Attorney Roberta Kaplan, an attorney for Carroll, said it was a “shocking scenario for the government to just, essentially surrender, and not even try to argue the case.”
Carroll’s lawyers offered to answer any questions the judge might have, but he did not ask any.
“Frankly, I’m astonished at what happened today. In decades of litigating in courtrooms throughout the country, I’ve never seen the Department of Justice decline to make an oral argument when all that it meant here would be having to argue by phone,” she told reporters.
A request for comment to the Justice Department wasn't immediately returned.
Carroll’s lawyers had already argued in their papers that Trump cannot claim he was acting in an official capacity when he made statements denying the encounter with Carroll in a luxury department store dressing room in midtown Manhattan.
Justice Department attorneys have said Trump had to respond in June 2019 to accusations Carroll made against him in a book because the claims related to his fitness for office.
Outside court, Roberta Kaplan told reporters that the position the government took was “pretty radical” and would free any federal official to defame anyone and then argue that the United States should be the defendant if it could concern a constituent.
The judge did not indicate when he will rule.
Carroll sued last year, saying defamatory attacks by Trump include assertions that Carroll had falsely accused other men of rape, that she lied about him to advance a secret political conspiracy and sell books and that he had never met her — even though they’d been photographed together. Her lawyers noted Trump also had said: “She’s not my type.”
Carroll was a 52-year-old media figure hosting an advice show when she says the encounter with Trump occurred sometime between the fall of 1995 and spring of 1996.
They recognized one another from each other's media exposure and Carroll was struck “by his boyish good looks,” according to her lawsuit.
When Trump asked for her help to get a gift for “a girl,” Carroll “was surprised but thrilled that Trump would want her advice” and the search eventually led to the store's lingerie section, the lawsuit said.
The lawsuit said they ended up together in a dressing room after teasing each other to try on a see-through lilac gray bodysuit.
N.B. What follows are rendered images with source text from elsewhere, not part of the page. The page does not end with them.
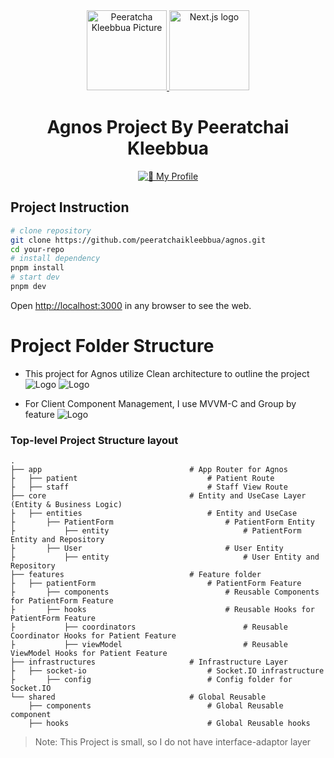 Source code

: <div align="center">
  <a href="https://www.linkedin.com/in/peeratchai-kleebbua/">
    <picture>
      <source media="(prefers-color-scheme: dark)" srcset="https://media.licdn.com/dms/image/v2/C5603AQER-pOTPo7xkQ/profile-displayphoto-shrink_200_200/profile-displayphoto-shrink_200_200/0/1637471096087?e=1738195200&v=beta&t=-yYgkdMRHV_R6hJ0yYJEhykfQ3VDXf5GCLcoQRUIH5Q">
      <img alt="Peeratcha Kleebbua Picture" src="https://media.licdn.com/dms/image/v2/C5603AQER-pOTPo7xkQ/profile-displayphoto-shrink_200_200/profile-displayphoto-shrink_200_200/0/1637471096087?e=1738195200&v=beta&t=-yYgkdMRHV_R6hJ0yYJEhykfQ3VDXf5GCLcoQRUIH5Q" height="128">
    </picture>
  </a>
  <a href="https://nextjs.org">
    <picture>
      <source media="(prefers-color-scheme: dark)" srcset="https://assets.vercel.com/image/upload/v1662130559/nextjs/Icon_dark_background.png">
      <img alt="Next.js logo" src="https://assets.vercel.com/image/upload/v1662130559/nextjs/Icon_light_background.png" height="128">
    </picture>
  </a>
  <h1>Agnos Project By Peeratchai Kleebbua</h1>

<a href="https://www.linkedin.com/in/peeratchai-kleebbua/"><img alt="🔗 My Profile" src="https://img.shields.io/badge/linkedin-0A66C2?style=for-the-badge&logo=linkedin&logoColor=white"></a>

</div>

## Project Instruction

```bash
# clone repository
git clone https://github.com/peeratchaikleebbua/agnos.git
cd your-repo
# install dependency
pnpm install
# start dev
pnpm dev
```

Open [http://localhost:3000](http://localhost:3000) in any browser to see the web.

# Project Folder Structure

- This project for Agnos utilize Clean architecture to outline the project
  ![Logo](https://blog.cleancoder.com/uncle-bob/images/2012-08-13-the-clean-architecture/CleanArchitecture.jpg)
  ![Logo](https://storage.googleapis.com/bitloops-github-assets/Documentation%20Images/clean-architecture-and-ddd.png)

- For Client Component Management, I use MVVM-C and Group by feature
  ![Logo](https://raya.engineering/wp-content/uploads/2022/02/Bildschirmfoto-2021-01-07-um-16.25.53-1024x501-1.png)

### Top-level Project Structure layout

    .
    ├── app                                 # App Router for Agnos
    ├   ├── patient                             # Patient Route
    ├   ├── staff                               # Staff View Route
    ├── core                                # Entity and UseCase Layer (Entity & Business Logic)
    ├   ├── entities                            # Entity and UseCase
    ├       ├── PatientForm                         # PatientForm Entity
    ├           ├── entity                              # PatientForm Entity and Repository
    ├       ├── User                                # User Entity
    ├           ├── entity                              # User Entity and Repository
    ├── features                            # Feature folder
    ├   ├── patientForm                         # PatientForm Feature
    ├       ├── components                          # Reusable Components for PatientForm Feature
    ├       ├── hooks                               # Reusable Hooks for PatientForm Feature
    ├           ├── coordinators                        # Reusable Coordinator Hooks for Patient Feature
    ├           ├── viewModel                           # Reusable ViewModel Hooks for Patient Feature
    ├── infrastructures                     # Infrastructure Layer
    ├   ├── socket-io                           # Socket.IO infrastructure
    ├       ├── config                          # Config folder for Socket.IO
    └── shared                              # Global Reusable
        ├── components                          # Global Reusable component
        ├── hooks                               # Global Reusable hooks

> Note: This Project is small, so I do not have interface-adaptor layer
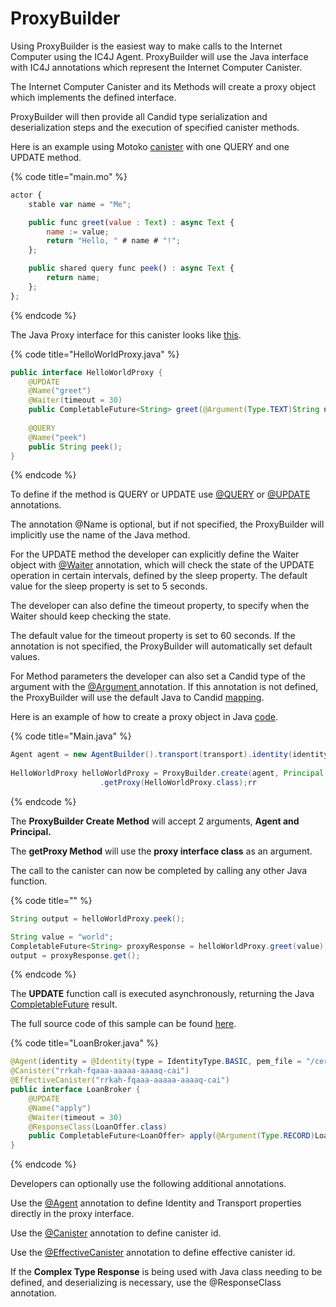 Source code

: # ProxyBuilder

Using ProxyBuilder is the easiest way to make calls to the Internet Computer using the IC4J Agent. ProxyBuilder will use the Java interface with IC4J annotations which represent the Internet Computer Canister.

The Internet Computer Canister and its Methods will create a proxy object which implements the defined interface.&#x20;

ProxyBuilder will then provide all Candid type serialization and deserialization steps and the execution of specified canister methods.

Here is an example using Motoko [canister](https://github.com/ic4j/samples/blob/master/IC4JHelloWorldAdvanced/src/main.mo) with one QUERY and one UPDATE method.

{% code title="main.mo" %}
```javascript
actor {
    stable var name = "Me";

    public func greet(value : Text) : async Text {
        name := value;
        return "Hello, " # name # "!";
    };

    public shared query func peek() : async Text {
        return name;
    };    
};
```
{% endcode %}

The Java Proxy interface for this canister looks like [this](https://github.com/ic4j/samples/blob/master/IC4JHelloWorldAdvanced/src/main/java/org/ic4j/samples/helloworld/HelloWorldProxy.java).

{% code title="HelloWorldProxy.java" %}
```java
public interface HelloWorldProxy {	
	@UPDATE
	@Name("greet")
	@Waiter(timeout = 30)
	public CompletableFuture<String> greet(@Argument(Type.TEXT)String name);
	
	@QUERY
	@Name("peek")
	public String peek();
}
```
{% endcode %}

To define if the method is QUERY or UPDATE use [@QUERY](https://github.com/ic4j/ic4j-agent/blob/master/src/main/java/org/ic4j/agent/annotations/QUERY.java) or [@UPDATE](https://github.com/ic4j/ic4j-agent/blob/master/src/main/java/org/ic4j/agent/annotations/UPDATE.java) annotations.&#x20;

The annotation @Name is optional, but if not specified, the ProxyBuilder will implicitly use the name of the Java method.

For the UPDATE method the developer can explicitly define the Waiter object with [@Waiter](https://github.com/ic4j/ic4j-agent/blob/master/src/main/java/org/ic4j/agent/annotations/Waiter.java) annotation, which will check the state of the UPDATE operation in certain intervals, defined  by the sleep property. The default value for the sleep property is set to 5 seconds.&#x20;

The developer can also define the timeout property, to specify when the Waiter should keep checking the state.&#x20;

The default value for the timeout property is set to 60 seconds. If the annotation is not specified, the ProxyBuilder will automatically set default values.

For Method parameters the developer can also set a Candid type of the argument with the [@Argument ](https://github.com/ic4j/ic4j-agent/blob/master/src/main/java/org/ic4j/agent/annotations/Argument.java)annotation. If this annotation is not defined, the ProxyBuilder will use the default Java to Candid [mapping](supported-types.md).

Here is an example of how to create a proxy object in Java [code](https://github.com/ic4j/samples/blob/master/IC4JHelloWorldAdvanced/src/main/java/org/ic4j/samples/helloworld/Main.java).

{% code title="Main.java" %}
```java
Agent agent = new AgentBuilder().transport(transport).identity(identity).build();			
			
HelloWorldProxy helloWorldProxy = ProxyBuilder.create(agent, Principal.fromString(icCanister))
					.getProxy(HelloWorldProxy.class);rr
```
{% endcode %}

The **ProxyBuilder Create Method** will accept 2 arguments, **Agent and Principal.**&#x20;

The **getProxy Method** will use the **proxy interface class** as an argument.&#x20;

The call to the canister can now be completed by calling any other Java function.&#x20;

{% code title="" %}
```java
String output = helloWorldProxy.peek();

String value = "world";			
CompletableFuture<String> proxyResponse = helloWorldProxy.greet(value);
output = proxyResponse.get();
```
{% endcode %}

The **UPDATE** function call is executed asynchronously, returning  the Java [CompletableFuture](https://docs.oracle.com/javase/8/docs/api/java/util/concurrent/CompletableFuture.html) result.

The full source code of this sample can be found [here](https://github.com/ic4j/samples/tree/master/IC4JHelloWorldAdvanced).

{% code title="LoanBroker.java" %}
```java
@Agent(identity = @Identity(type = IdentityType.BASIC, pem_file = "/cert/Ed25519_identity.pem"), transport = @Transport(url = "http://localhost:8001"))
@Canister("rrkah-fqaaa-aaaaa-aaaaq-cai")
@EffectiveCanister("rrkah-fqaaa-aaaaa-aaaaq-cai")
public interface LoanBroker {
	@UPDATE
	@Name("apply")
	@Waiter(timeout = 30)
	@ResponseClass(LoanOffer.class)
	public CompletableFuture<LoanOffer> apply(@Argument(Type.RECORD)LoanApplication application);
}
```
{% endcode %}

Developers can optionally use the following additional annotations.

Use the  [@Agent](https://github.com/ic4j/ic4j-agent/blob/master/src/main/java/org/ic4j/agent/annotations/Agent.java) annotation to define Identity and Transport properties directly in the proxy interface.

Use the  [@Canister](https://github.com/ic4j/ic4j-agent/blob/master/src/main/java/org/ic4j/agent/annotations/Canister.java) annotation to define canister id.

Use the  [@EffectiveCanister](https://github.com/ic4j/ic4j-agent/blob/master/src/main/java/org/ic4j/agent/annotations/EffectiveCanister.java) annotation to define effective canister id.

If the **Complex Type Response** is being used with Java class needing to be defined, and deserializing is necessary,  use the @ResponseClass annotation.&#x20;
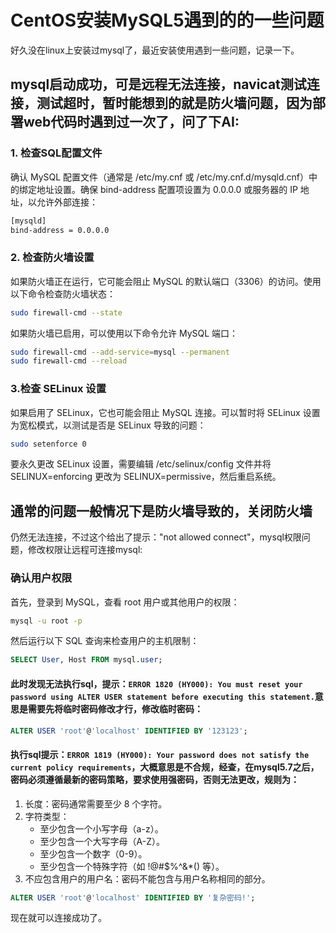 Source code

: # CentOS安装MySQL5遇到的的一些问题
好久没在linux上安装过mysql了，最近安装使用遇到一些问题，记录一下。

##  mysql启动成功，可是远程无法连接，navicat测试连接，测试超时，暂时能想到的就是防火墙问题，因为部署web代码时遇到过一次了，问了下AI:
### 1. 检查SQL配置文件
确认 MySQL 配置文件（通常是 /etc/my.cnf 或 /etc/my.cnf.d/mysqld.cnf）中的绑定地址设置。确保 bind-address 配置项设置为 0.0.0.0 或服务器的 IP 地址，以允许外部连接：
```sh
[mysqld]
bind-address = 0.0.0.0
```

### 2. 检查防火墙设置
如果防火墙正在运行，它可能会阻止 MySQL 的默认端口（3306）的访问。使用以下命令检查防火墙状态：
```sh
sudo firewall-cmd --state
```
如果防火墙已启用，可以使用以下命令允许 MySQL 端口：
```sh
sudo firewall-cmd --add-service=mysql --permanent
sudo firewall-cmd --reload
```
### 3.检查 SELinux 设置
如果启用了 SELinux，它也可能会阻止 MySQL 连接。可以暂时将 SELinux 设置为宽松模式，以测试是否是 SELinux 导致的问题：
```sh
sudo setenforce 0
```
要永久更改 SELinux 设置，需要编辑 /etc/selinux/config 文件并将 SELINUX=enforcing 更改为 SELINUX=permissive，然后重启系统。

## 通常的问题一般情况下是防火墙导致的，关闭防火墙
仍然无法连接，不过这个给出了提示："not allowed connect"，mysql权限问题，修改权限让远程可连接mysql:
### 确认用户权限
首先，登录到 MySQL，查看 root 用户或其他用户的权限：
```sh
mysql -u root -p
```
然后运行以下 SQL 查询来检查用户的主机限制：
```sql
SELECT User, Host FROM mysql.user;
```
#### 此时发现无法执行sql，提示：`ERROR 1820 (HY000): You must reset your password using ALTER USER statement before executing this statement.`意思是需要先将临时密码修改才行，修改临时密码：<br>

```sql
ALTER USER 'root'@'localhost' IDENTIFIED BY '123123';
```
#### 执行sql提示：`ERROR 1819 (HY000): Your password does not satisfy the current policy requirements`，大概意思是不合规，经查，在mysql5.7之后，密码必须遵循最新的密码策略，要求使用强密码，否则无法更改，规则为：
1. 长度：密码通常需要至少 8 个字符。
2. 字符类型：
    - 至少包含一个小写字母（a-z）。
    - 至少包含一个大写字母（A-Z）。
    - 至少包含一个数字（0-9）。
    - 至少包含一个特殊字符（如 !@#$%^&*() 等）。
3. 不应包含用户的用户名：密码不能包含与用户名称相同的部分。

```sql
ALTER USER 'root'@'localhost' IDENTIFIED BY '复杂密码!';
```
现在就可以连接成功了。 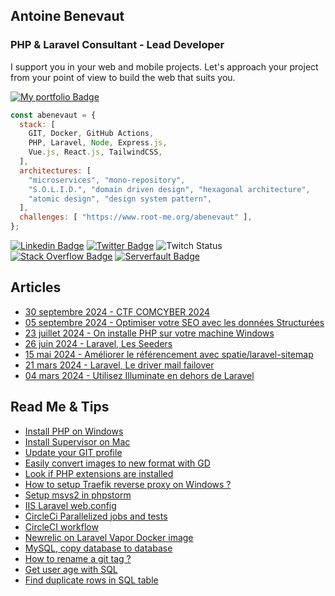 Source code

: <h2>Antoine Benevaut</h2>
<h3>PHP & Laravel Consultant - Lead Developer</h3>

I support you in your web and mobile projects. Let's approach your project from your point of view to build the web that suits you.

[![My portfolio Badge](https://img.shields.io/badge/My%20portfolio-white?logoColor=000&style=flat)](https://abenevaut.dev?pk_campaign=redirect-github-com&pk_source=github.com&pk_medium=social&pk_keyword=link&pk_content=v1&pk_cid=20241005)

```javascript
const abenevaut = {
  stack: [
    GIT, Docker, GitHub Actions,
    PHP, Laravel, Node, Express.js,
    Vue.js, React.js, TailwindCSS,
  ],
  architectures: [
    "microservices", "mono-repository",
    "S.O.L.I.D.", "domain driven design", "hexagonal architecture",
    "atomic design", "design system pattern",
  ],
  challenges: [ "https://www.root-me.org/abenevaut" ],
};
```

<p>

[![Linkedin Badge](https://img.shields.io/badge/Linkedin-blue?logo=linkedin&logoColor=fff&style=flat)](https://www.linkedin.com/in/antoine-benevaut-53a39b36/)
[![Twitter Badge](https://img.shields.io/badge/Twitter-1ca0f1?logo=twitter&logoColor=fff&style=flat)](https://x.com/abenevaut)
![Twitch Status](https://img.shields.io/twitch/status/abenevaut)
[![Stack Overflow Badge](https://img.shields.io/badge/Stack%20Overflow-F58025?logo=stackoverflow&logoColor=fff&style=flat)](https://stackoverflow.com/users/2090870/abenevaut)
[![Serverfault Badge](https://img.shields.io/badge/Serverfault-white?logo=Serverfault&logoColor=000&style=flat)](https://serverfault.com/users/306991/abenevaut)

</p>

<h2>Articles</h2>
<p>

- [30 septembre 2024 - CTF COMCYBER 2024](https://www.abenevaut.dev/2024-comcyber.html)
- [05 septembre 2024 - Optimiser votre SEO avec les données Structurées](https://laravel-france.com/posts/optimiser-votre-seo-avec-les-donnees-structurees)
- [23 juillet 2024 - On installe PHP sur votre machine Windows](https://laravel-france.com/posts/on-installe-php-sur-votre-machine-windows)
- [26 juin 2024 - Laravel, Les Seeders](https://laravel-france.com/posts/les-seeders)
- [15 mai 2024 - Améliorer le référencement avec spatie/laravel-sitemap](https://laravel-france.com/posts/ameliorer-le-referencement-avec-spatielaravel-sitemap)
- [21 mars 2024 - Laravel, Le driver mail failover](https://laravel-france.com/posts/le-driver-mail-failover)
- [04 mars 2024 - Utilisez Illuminate en dehors de Laravel](https://laravel-france.com/posts/utilisez-illuminate-en-dehors-de-laravel)

</p>

<h2>Read Me & Tips</h2>
<p>

- [Install PHP on Windows](https://gist.github.com/abenevaut/149adce59c6dd68da3eda8699888e624)
- [Install Supervisor on Mac](https://gist.github.com/abenevaut/877b2624b8334c15d4722f3b4724cc7a)
- [Update your GIT profile](https://gist.github.com/abenevaut/119a0572635d72fc1988d6a0afec3acb)
- [Easily convert images to new format with GD](https://gist.github.com/abenevaut/4431cee4f6b7e94d61081265f56bf80f)
- [Look if PHP extensions are installed](https://gist.github.com/abenevaut/e500d542af28ff05b962becdb14fae35)
- [How to setup Traefik reverse proxy on Windows ?](https://gist.github.com/abenevaut/4eb3b54a84fd7e9f9a80f60d8a990fce)
- [Setup msys2 in phpstorm](https://gist.github.com/abenevaut/e52da13dc7e8c2be249afb1aafa0408c)
- [IIS Laravel web.config](https://gist.github.com/abenevaut/13c8bcee7aca59cb7930ac6b94545e4e)
- [CircleCi Parallelized jobs and tests](https://gist.github.com/abenevaut/cfdd279d7279fc2a15722f7c0e2ceb94)
- [CircleCI workflow](https://gist.github.com/abenevaut/7a78101ea6ab76c3a003df7102c5dd82)
- [Newrelic on Laravel Vapor Docker image](https://gist.github.com/abenevaut/ef5b61cc9cc4b76e0f1240d5e73251c8)
- [MySQL, copy database to database](https://gist.github.com/abenevaut/b33965a7b23ea57c8c8cd0a0c54b9de4)
- [How to rename a git tag ?](https://gist.github.com/abenevaut/9b32f3a2ddd266b848fa)
- [Get user age with SQL](https://gist.github.com/abenevaut/4f48d4e849f469b65b47)
- [Find duplicate rows in SQL table](https://gist.github.com/abenevaut/f913817208dada6311d3)

</p>
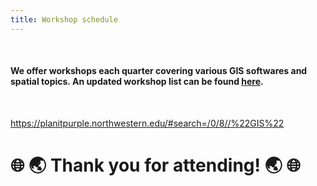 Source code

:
 ```yaml
---
title: Workshop schedule
---
```


<br>

#### We offer workshops each quarter covering various GIS softwares and spatial topics. An updated workshop list can be found [here](https://planitpurple.northwestern.edu/#search=/0/8//%22GIS%22). 

<br>

https://planitpurple.northwestern.edu/#search=/0/8//%22GIS%22 



# 🌐 🌏 Thank you for attending! 🌏 🌐
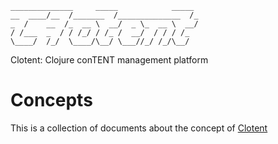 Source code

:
 ```
______________     _____            _____ 
__  ____/__  /_______  /______________  /_
_  /    __  /_  __ \  __/  _ \_  __ \  __/
/ /___  _  / / /_/ / /_ /  __/  / / / /_  
\____/  /_/  \____/\__/ \___//_/ /_/\__/  

```

Clotent:  Clojure conTENT management platform

# Concepts
This is a collection of documents about the concept of [Clotent](https://github.com/Cloten)
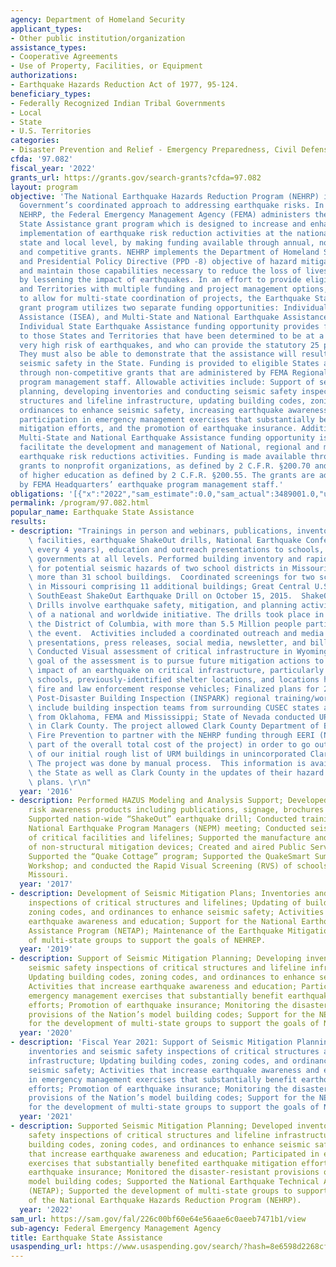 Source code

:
 ```yaml
---
agency: Department of Homeland Security
applicant_types:
- Other public institution/organization
assistance_types:
- Cooperative Agreements
- Use of Property, Facilities, or Equipment
authorizations:
- Earthquake Hazards Reduction Act of 1977, 95-124.
beneficiary_types:
- Federally Recognized Indian Tribal Governments
- Local
- State
- U.S. Territories
categories:
- Disaster Prevention and Relief - Emergency Preparedness, Civil Defense
cfda: '97.082'
fiscal_year: '2022'
grants_url: https://grants.gov/search-grants?cfda=97.082
layout: program
objective: 'The National Earthquake Hazards Reduction Program (NEHRP) is the Federal
  Government’s coordinated approach to addressing earthquake risks. In support of
  NEHRP, the Federal Emergency Management Agency (FEMA) administers the Earthquake
  State Assistance grant program which is designed to increase and enhance the effective
  implementation of earthquake risk reduction activities at the national, regional,
  state and local level, by making funding available through annual, non-competitive
  and competitive grants. NEHRP implements the Department of Homeland Security (DHS)
  and Presidential Policy Directive (PPD -8) objective of hazard mitigation, to develop
  and maintain those capabilities necessary to reduce the loss of lives and property
  by lessening the impact of earthquakes. In an effort to provide eligible States
  and Territories with multiple funding and project management options, as well as
  to allow for multi-state coordination of projects, the Earthquake State Assistance
  grant program utilizes two separate funding opportunities: Individual State Earthquake
  Assistance (ISEA), and Multi-State and National Earthquake Assistance (MSNEA). The
  Individual State Earthquake Assistance funding opportunity provides funding directly
  to those States and Territories that have been determined to be at a high, or a
  very high risk of earthquakes, and who can provide the statutory 25 percent cost-share.
  They must also be able to demonstrate that the assistance will result in enhanced
  seismic safety in the State. Funding is provided to eligible States and Territories
  through non-competitive grants that are administered by FEMA Regional earthquake
  program management staff. Allowable activities include: Support of seismic mitigation
  planning, developing inventories and conducting seismic safety inspections of critical
  structures and lifeline infrastructure, updating building codes, zoning codes, and
  ordinances to enhance seismic safety, increasing earthquake awareness and education,
  participation in emergency management exercises that substantially benefit earthquake
  mitigation efforts, and the promotion of earthquake insurance. Additionally, the
  Multi-State and National Earthquake Assistance funding opportunity is designed to
  facilitate the development and management of National, regional and multi-state
  earthquake risk reductions activities. Funding is made available through competitive
  grants to nonprofit organizations, as defined by 2 C.F.R. §200.70 and institutions
  of higher education as defined by 2 C.F.R. §200.55. The grants are administered
  by FEMA Headquarters’ earthquake program management staff.'
obligations: '[{"x":"2022","sam_estimate":0.0,"sam_actual":3489001.0,"usa_spending_actual":3199963.84},{"x":"2023","sam_estimate":3203650.0,"sam_actual":0.0,"usa_spending_actual":2887014.41},{"x":"2024","sam_estimate":3300000.0,"sam_actual":0.0,"usa_spending_actual":3123980.49}]'
permalink: /program/97.082.html
popular_name: Earthquake State Assistance
results:
- description: "Trainings in person and webinars, publications, inventorying of critical\
    \ facilities, earthquake ShakeOut drills, National Earthquake Conference (occurs\
    \ every 4 years), education and outreach presentations to schools, businesses,\
    \ governments at all levels. Performed building inventory and rapid visual screenings\
    \ for potential seismic hazards of two school districts in Missouri, including\
    \ more than 31 school buildings.  Coordinated screenings for two school districts\
    \ in Missouri comprising 11 additional buildings; Great Central U.S. and Great\
    \ SouthEeast ShakeOut Earthquake Drill on October 15, 2015.  ShakeOut Earthquake\
    \ Drills involve earthquake safety, mitigation, and planning activities as part\
    \ of a national and worldwide initiative. The drills took place in 21 states and\
    \ the District of Columbia, with more than 5.5 Million people participating in\
    \ the event.  Activities included a coordinated outreach and media campaign including\
    \ presentations, press releases, social media, newsletter, and billboard advertisement;\
    \ Conducted Visual assessment of critical infrastructure in Wyoming state. The\
    \ goal of the assessment is to pursue future mitigation actions to minimize the\
    \ impact of an earthquake on critical infrastructure, particularly hospitals,\
    \ schools, previously-identified shelter locations, and locations housing ambulance,\
    \ fire and law enforcement response vehicles; Finalized plans for 2017 Arkansas\
    \ Post-Disaster Building Inspection (INSPARK) regional training/workshop. Participants\
    \ include building inspection teams from surrounding CUSEC states as well as observers\
    \ from Oklahoma, FEMA and Mississippi; State of Nevada conducted URM verification\
    \ in Clark County. The project allowed Clark County Department of Building and\
    \ Fire Prevention to partner with the NEHRP funding through EERI (NEHRP was small\
    \ part of the overall total cost of the project) in order to go out and do a verification\
    \ of our initial rough list of URM buildings in unincorporated Clark County. \
    \ The project was done by manual process.  This information is available to both\
    \ the State as well as Clark County in the updates of their hazard mitigation\
    \ plans. \r\n"
  year: '2016'
- description: Performed HAZUS Modeling and Analysis Support; Developed multiple earthquake
    risk awareness products including publications, signage, brochures and handouts;
    Supported nation-wide “ShakeOut” earthquake drill; Conducted training at annual
    National Earthquake Program Managers (NEPM) meeting; Conducted seismic assessments
    of critical facilities and lifelines; Supported the manufacture and distribution
    of non-structural mitigation devices; Created and aired Public Service Announcements;
    Supported the “Quake Cottage” program; Supported the QuakeSmart Summit and Leadership
    Workshop; and conducted the Rapid Visual Screening (RVS) of schools in state of
    Missouri.
  year: '2017'
- description: Development of Seismic Mitigation Plans; Inventories and seismic safety
    inspections of critical structures and lifelines; Updating of building codes,
    zoning codes, and ordinances to enhance seismic safety; Activities to increase
    earthquake awareness and education; Support for the National Earthquake Technical
    Assistance Program (NETAP); Maintenance of the Earthquake Mitigation Center; Development
    of multi-state groups to support the goals of NEHREP.
  year: '2019'
- description: Support of Seismic Mitigation Planning; Developing inventories and
    seismic safety inspections of critical structures and lifeline infrastructure;
    Updating building codes, zoning codes, and ordinances to enhance seismic safety;
    Activities that increase earthquake awareness and education; Participating in
    emergency management exercises that substantially benefit earthquake mitigation
    efforts; Promotion of earthquake insurance; Monitoring the disaster-resistant
    provisions of the Nation’s model building codes; Support for the NETAP; Support
    for the development of multi-state groups to support the goals of NEHRP.
  year: '2020'
- description: 'Fiscal Year 2021: Support of Seismic Mitigation Planning; Developing
    inventories and seismic safety inspections of critical structures and lifeline
    infrastructure; Updating building codes, zoning codes, and ordinances to enhance
    seismic safety; Activities that increase earthquake awareness and education; Participating
    in emergency management exercises that substantially benefit earthquake mitigation
    efforts; Promotion of earthquake insurance; Monitoring the disaster-resistant
    provisions of the Nation’s model building codes; Support for the NETAP; Support
    for the development of multi-state groups to support the goals of NEHRP.'
  year: '2021'
- description: Supported Seismic Mitigation Planning; Developed inventories and seismic
    safety inspections of critical structures and lifeline infrastructure; Updated
    building codes, zoning codes, and ordinances to enhance seismic safety; Activities
    that increase earthquake awareness and education; Participated in emergency management
    exercises that substantially benefited earthquake mitigation efforts; Promoted
    earthquake insurance; Monitored the disaster-resistant provisions of the Nation’s
    model building codes; Supported the National Earthquake Technical Assistance Programs
    (NETAP); Supported the development of multi-state groups to support the goals
    of the National Earthquake Hazards Reduction Program (NEHRP).
  year: '2022'
sam_url: https://sam.gov/fal/226c00bf60e64e56aae6c0aeeb7471b1/view
sub-agency: Federal Emergency Management Agency
title: Earthquake State Assistance
usaspending_url: https://www.usaspending.gov/search/?hash=8e6598d2268cf2b0fabb60af401ad1e5
---
```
Once there, Trump closed the door, pushed her against a wall, bumped her head twice against a wall and pulled down her tights before raping her, the lawsuit said.
The Associated Press does not identify people who say they have been sexually assaulted unless they come forward publicly.
Carroll said in a lawsuit originally filed in Manhattan state court that she remained silent during the 2016 presidential campaign in part because her mother, a respected Republican official in Indiana, was dying at the time and she didn't want to add to her pain.
She said the emergence of the #MeToo movement in late 2017 prompted her to go public with her own story as she advised other women in her advice column to be brave and to seek justice when they asked her how to respond to sexual assault and abuse.